As students reach higher levels of academia, cheating can become more common, which is a copout for intelligent minds.

As students reach higher levels of academia, cheating can become more common, which is a copout for intelligent minds.

Cheating has been going on at universities across the United States for as long as anyone can remember, but what’s surprising are some students’ nonchalant attitudes toward this behavior and uncertainties about what even constitutes cheating.Michelle Kapusta

Any way you slice it, cheating is unacceptable. And while students may instantly benefit from cheating with high marks, in the long term, cheating can have determinative and devastating effects on their careers.

Students surveyed by the Josephson Institute more than a decade ago might be realizing this now.

The institute, a nonprofit that aims to improve societal ethics, surveyed 20,829 middle and high school students. The students said they believed cheating was no big deal – the survey showed 70 percent of high school students admitted to cheating in the previous 12 months, and 45 percent agreed students have to lie or cheat to succeed.

On Oct. 2, 2006, the Denver Post reported on a study completed at Penn State, Washington State and Rutgers universities, which found cheating to be prevalent among undergraduate students but discovered “nobody cheats more than people working on their MBAs.”

Almost 60 percent of MBA students admitted to cheating on tests or stealing another’s work for their thesis.

It is puzzling that such a high percentage of MBA students cheat. These students are supposed to be among the best and the brightest, so why do they do it?

“From what I have seen, low-motivated students tend to cheat the least because cheating takes more effort than simply not doing the work at all. High-achieving students tend to cheat for a competitive advantage as they strive to get ahead,” psychologist Carl Pickhardt said in a June 27, 2009 issue of Psychology Today.

Some students at the university level have a competitive nature, which draws some to cheat when they start doubting their abilities. But the root of the problem is some students have their own definitions of cheating.

“Being subtle during an exam with a cheat sheet under your desk or notes written on your hand is definitely cheating,” said a junior business major who wished to remain anonymous. “But sharing your homework with others or looking something up on the Internet is not.”
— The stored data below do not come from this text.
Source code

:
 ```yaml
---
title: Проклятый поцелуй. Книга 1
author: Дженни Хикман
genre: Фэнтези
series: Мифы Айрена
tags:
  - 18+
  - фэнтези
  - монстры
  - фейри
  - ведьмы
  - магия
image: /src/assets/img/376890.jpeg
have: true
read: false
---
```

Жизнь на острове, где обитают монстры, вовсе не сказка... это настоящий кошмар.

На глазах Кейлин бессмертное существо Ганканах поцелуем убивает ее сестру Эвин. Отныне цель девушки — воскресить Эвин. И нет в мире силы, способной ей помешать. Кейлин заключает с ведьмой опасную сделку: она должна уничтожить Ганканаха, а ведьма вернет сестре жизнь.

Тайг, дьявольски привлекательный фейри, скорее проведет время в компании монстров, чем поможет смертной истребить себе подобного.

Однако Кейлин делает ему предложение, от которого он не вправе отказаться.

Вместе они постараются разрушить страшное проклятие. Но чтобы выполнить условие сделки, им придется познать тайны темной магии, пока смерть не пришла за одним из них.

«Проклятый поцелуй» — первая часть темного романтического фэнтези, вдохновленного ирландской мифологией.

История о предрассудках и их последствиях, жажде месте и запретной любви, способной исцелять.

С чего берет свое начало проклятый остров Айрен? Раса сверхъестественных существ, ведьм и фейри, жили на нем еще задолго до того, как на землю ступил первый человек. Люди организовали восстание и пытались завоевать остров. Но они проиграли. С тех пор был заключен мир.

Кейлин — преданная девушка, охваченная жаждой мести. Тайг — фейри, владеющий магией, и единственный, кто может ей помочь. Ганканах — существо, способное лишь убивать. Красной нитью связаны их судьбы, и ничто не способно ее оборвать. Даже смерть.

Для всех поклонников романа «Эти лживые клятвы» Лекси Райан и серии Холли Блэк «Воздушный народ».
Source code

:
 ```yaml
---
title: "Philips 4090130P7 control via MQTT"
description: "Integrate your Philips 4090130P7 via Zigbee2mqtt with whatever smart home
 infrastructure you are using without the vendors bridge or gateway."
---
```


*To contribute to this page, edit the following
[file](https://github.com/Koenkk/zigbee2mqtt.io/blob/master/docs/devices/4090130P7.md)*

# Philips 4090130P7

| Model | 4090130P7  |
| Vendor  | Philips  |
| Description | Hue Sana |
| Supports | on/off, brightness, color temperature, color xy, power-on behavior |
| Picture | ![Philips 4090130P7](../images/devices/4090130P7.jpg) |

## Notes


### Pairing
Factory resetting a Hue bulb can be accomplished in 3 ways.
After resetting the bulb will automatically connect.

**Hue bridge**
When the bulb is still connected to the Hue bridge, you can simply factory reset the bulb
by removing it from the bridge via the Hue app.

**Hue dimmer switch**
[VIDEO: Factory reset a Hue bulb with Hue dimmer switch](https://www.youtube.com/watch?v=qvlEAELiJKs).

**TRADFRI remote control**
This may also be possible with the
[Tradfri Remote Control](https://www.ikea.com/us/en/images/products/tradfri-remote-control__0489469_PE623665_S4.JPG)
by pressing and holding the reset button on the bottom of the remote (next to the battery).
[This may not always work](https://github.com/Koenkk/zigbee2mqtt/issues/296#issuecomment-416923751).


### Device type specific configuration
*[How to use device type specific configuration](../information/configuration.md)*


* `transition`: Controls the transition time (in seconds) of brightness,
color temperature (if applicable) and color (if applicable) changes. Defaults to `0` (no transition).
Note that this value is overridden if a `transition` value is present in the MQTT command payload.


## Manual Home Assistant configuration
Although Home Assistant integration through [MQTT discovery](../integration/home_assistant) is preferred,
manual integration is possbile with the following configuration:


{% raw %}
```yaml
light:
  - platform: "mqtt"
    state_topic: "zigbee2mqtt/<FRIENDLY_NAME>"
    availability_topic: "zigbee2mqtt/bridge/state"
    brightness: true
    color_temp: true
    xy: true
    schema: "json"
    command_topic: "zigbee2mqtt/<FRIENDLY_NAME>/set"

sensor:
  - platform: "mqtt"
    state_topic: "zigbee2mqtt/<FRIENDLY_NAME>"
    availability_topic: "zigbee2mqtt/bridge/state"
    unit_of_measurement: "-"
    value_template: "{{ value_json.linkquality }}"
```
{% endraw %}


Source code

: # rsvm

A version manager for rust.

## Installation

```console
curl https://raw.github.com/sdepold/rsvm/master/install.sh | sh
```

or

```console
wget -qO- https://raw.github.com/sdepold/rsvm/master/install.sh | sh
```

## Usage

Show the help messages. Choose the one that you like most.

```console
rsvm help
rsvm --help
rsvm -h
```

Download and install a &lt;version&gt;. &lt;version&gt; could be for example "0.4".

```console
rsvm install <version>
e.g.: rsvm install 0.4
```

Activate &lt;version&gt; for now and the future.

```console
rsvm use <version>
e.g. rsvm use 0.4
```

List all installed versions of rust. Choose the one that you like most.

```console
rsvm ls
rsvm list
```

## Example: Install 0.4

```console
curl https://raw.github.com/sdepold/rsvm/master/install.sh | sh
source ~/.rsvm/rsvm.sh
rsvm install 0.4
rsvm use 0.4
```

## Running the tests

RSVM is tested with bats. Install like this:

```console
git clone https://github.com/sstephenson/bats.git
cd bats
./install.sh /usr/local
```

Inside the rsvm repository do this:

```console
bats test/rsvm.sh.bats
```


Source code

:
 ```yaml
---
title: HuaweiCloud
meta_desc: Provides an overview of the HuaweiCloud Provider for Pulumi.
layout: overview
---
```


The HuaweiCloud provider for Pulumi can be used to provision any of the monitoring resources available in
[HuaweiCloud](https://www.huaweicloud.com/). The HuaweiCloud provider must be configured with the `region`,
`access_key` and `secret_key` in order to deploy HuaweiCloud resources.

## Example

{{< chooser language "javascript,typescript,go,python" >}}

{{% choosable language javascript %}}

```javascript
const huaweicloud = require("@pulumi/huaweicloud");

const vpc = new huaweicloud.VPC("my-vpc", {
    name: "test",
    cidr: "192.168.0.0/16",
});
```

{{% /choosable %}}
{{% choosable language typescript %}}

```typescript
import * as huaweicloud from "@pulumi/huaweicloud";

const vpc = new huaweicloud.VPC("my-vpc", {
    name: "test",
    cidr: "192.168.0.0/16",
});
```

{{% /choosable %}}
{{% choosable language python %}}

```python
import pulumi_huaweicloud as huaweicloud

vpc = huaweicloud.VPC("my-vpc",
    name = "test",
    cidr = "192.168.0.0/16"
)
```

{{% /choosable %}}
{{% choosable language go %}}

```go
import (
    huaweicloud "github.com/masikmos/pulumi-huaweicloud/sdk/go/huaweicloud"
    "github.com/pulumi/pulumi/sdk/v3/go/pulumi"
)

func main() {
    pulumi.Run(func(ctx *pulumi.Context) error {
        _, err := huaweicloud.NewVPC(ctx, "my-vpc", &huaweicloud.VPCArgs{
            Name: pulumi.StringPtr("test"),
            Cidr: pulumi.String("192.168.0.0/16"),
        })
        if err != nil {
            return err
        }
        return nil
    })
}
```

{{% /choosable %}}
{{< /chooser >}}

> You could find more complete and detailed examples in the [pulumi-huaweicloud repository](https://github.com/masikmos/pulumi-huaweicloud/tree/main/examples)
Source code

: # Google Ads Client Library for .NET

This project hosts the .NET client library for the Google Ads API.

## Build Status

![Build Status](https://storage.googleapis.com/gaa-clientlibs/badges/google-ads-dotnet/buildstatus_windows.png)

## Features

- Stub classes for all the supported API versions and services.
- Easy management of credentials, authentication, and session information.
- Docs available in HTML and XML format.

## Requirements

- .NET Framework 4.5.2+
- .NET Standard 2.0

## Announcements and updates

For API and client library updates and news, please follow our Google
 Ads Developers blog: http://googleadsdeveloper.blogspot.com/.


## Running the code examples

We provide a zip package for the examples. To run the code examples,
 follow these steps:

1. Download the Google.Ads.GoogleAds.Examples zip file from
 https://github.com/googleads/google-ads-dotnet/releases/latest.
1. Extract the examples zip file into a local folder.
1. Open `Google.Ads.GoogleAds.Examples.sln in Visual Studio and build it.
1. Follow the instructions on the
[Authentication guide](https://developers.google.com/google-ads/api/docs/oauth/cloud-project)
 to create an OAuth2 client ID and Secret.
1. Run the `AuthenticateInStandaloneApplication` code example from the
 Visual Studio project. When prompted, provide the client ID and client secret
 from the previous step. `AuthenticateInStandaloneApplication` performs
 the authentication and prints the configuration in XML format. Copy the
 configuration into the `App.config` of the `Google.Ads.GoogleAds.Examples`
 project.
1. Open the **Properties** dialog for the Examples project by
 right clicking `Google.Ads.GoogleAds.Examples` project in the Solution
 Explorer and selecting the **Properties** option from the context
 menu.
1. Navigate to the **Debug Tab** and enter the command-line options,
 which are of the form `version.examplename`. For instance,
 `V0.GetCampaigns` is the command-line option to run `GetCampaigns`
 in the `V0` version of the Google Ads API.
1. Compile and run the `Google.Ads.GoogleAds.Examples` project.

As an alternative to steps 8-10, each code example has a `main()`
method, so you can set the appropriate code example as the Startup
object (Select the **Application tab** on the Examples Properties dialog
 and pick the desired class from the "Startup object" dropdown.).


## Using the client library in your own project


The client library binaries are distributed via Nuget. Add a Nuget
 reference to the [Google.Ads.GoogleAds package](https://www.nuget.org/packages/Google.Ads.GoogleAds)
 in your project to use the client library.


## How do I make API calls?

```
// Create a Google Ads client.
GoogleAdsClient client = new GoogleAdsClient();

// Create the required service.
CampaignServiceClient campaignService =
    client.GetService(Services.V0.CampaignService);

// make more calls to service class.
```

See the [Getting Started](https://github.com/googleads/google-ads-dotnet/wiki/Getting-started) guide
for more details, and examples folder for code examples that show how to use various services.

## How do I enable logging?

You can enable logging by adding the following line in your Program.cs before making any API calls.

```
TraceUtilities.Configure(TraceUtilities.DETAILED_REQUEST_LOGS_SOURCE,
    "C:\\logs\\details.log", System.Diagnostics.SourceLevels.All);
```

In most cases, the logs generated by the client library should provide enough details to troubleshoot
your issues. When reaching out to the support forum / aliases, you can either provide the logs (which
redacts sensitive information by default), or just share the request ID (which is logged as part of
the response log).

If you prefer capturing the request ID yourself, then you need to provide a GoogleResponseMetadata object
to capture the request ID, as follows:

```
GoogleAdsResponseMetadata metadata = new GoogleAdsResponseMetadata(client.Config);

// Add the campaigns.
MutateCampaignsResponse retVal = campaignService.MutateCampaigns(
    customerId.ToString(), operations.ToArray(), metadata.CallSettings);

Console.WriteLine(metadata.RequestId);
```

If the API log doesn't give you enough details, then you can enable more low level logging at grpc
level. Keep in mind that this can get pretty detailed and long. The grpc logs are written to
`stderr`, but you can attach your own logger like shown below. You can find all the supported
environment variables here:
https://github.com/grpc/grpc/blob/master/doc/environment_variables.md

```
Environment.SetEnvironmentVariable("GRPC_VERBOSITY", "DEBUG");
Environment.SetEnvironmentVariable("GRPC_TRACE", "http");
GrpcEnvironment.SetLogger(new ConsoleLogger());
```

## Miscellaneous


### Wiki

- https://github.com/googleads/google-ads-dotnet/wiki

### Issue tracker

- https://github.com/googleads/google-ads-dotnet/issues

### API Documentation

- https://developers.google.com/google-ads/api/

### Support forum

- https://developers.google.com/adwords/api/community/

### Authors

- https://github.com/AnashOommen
The Temple Student Code of Conduct says, “cheating includes, any unauthorized assistance in taking quizzes, tests or exams.”

Plagiarism is also mentioned in the code of conduct. So if students are unauthorized by their professor to look something up on the Internet during an exam and they do, they are cheating. Students who get to class 15 minutes early to copy a friend’s homework assignment are also cheating.

To compare with the other studies, I did my own student survey on cheating at Temple. Forty-five students were asked if they ever cheated in their academic careers, and a dominating 63.6 percent said, “No.”

When asked if they knew their instructors got tests off the Internet, would they search for the site, 53.3 percent said they would use the help.

I have a hard time believing only 63.6 percent of the surveyed students never cheated. This is not to say all the students polled were not being truthful, but 63.6 percent is not a lot, especially when I personally have witnessed a good amount of cheating at Temple.
Science is looking to bring the cheating numbers at universities down even more.

University Communications for the University of Pennsylvania reported Shaun Sims and Andrew Mills of Austin, Texas, won first place in the Milken-Penn GSE’s Education Business Plan Competition at Penn’s Graduate School of Education for “Digital Proctor.” Digital Proctor is a software program that can analyze student behavior and suspicious activity in online classes, through keyboard usage and algorithms.

This may not completely deter students from cheating, but it can certainly help reduce it by some extent, so students can focus on bettering themselves, not just their grades.